The sort of person who needed to be shot at by the authorities because he or she was committing violence, or threatening to, with edged weapons, was unlikely to submit meekly to advances in the technologies used to enforce civil order. Directly they began to develop countermeasures, which, of course, then needed to be surmounted by the engineers in turn. If an ambot, for example, could be fooled into believing that it had missed its target or struck something that was not a human, it could be rendered nearly harmless. Camouflage changed its purpose from fooling the human eye to fooling the electronic brains of ambots. Armor was no longer made to stop extremely fast pieces of lead. Its purpose now was to protect the wearer from the invasive strivings of ambots. Warriors became living, moving fortresses under siege of multiple ambots that often used swarm tactics to find a way inside before their batteries ran down. The old tactical calculus of projectile warfare changed in other ways too. Katapults and botmo that had been captured by the enemy, or that had simply fallen to the floor and been picked up, could be rendered inert and useless by digital means. Some of them would try to find their way back to their masters, and so battle zones in which a lot of botmo had been expended tended to look as though they were infested by army ants as spent ambots attempted to swarm back toward the combatants who had fired them.

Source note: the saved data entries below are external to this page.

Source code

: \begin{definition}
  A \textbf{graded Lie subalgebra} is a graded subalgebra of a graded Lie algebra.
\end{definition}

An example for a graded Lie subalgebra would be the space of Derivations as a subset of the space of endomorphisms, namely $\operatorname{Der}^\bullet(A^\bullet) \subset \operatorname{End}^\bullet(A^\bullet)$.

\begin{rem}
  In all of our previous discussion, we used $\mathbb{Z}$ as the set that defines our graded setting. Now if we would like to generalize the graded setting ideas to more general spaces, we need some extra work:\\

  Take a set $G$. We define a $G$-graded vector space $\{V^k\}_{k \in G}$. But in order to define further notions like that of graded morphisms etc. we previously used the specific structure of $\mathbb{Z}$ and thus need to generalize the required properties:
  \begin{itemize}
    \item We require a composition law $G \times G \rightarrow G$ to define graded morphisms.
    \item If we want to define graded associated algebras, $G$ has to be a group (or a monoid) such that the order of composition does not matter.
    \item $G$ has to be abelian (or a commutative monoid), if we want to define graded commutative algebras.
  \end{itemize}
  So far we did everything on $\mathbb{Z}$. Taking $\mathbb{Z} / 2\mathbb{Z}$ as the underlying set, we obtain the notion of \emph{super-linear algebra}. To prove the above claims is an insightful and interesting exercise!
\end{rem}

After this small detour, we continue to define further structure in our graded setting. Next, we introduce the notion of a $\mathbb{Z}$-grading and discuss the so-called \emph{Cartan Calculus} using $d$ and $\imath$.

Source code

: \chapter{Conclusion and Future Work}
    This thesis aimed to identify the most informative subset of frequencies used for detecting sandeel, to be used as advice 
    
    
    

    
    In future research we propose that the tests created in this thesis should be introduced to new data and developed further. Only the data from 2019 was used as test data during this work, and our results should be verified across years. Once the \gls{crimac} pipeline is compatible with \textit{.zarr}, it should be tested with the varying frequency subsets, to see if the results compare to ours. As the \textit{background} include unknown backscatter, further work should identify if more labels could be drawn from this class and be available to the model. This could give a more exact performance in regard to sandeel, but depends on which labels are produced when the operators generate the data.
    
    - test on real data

In any event, the authoriti
es had enjoyed a monopoly over the production and use of such weapons until sometime in the Second Millennium, when the number of widely separated habitats, and resulting political fragmentation, led to a situation in which the civil authorities from Habitat A might actually have cause to shoot at those of Habitat B. The number of different types of katapults and ambots, and of the defensive measures used against them, exploded. No complete catalog of types had existed for thousands of years. Here and there one might stumble across a museum display in which a few dozen or even a few hundred types of ambots had been rendered inert and mounted to a wall with explanatory plaques beneath them explaining in what millennium they had been invented, by whom, and in which habitat they had been used to prosecute this or that disturbance. But everyone knew implicitly that such displays only included samples that had at random made their way into a particular collector’s drawer.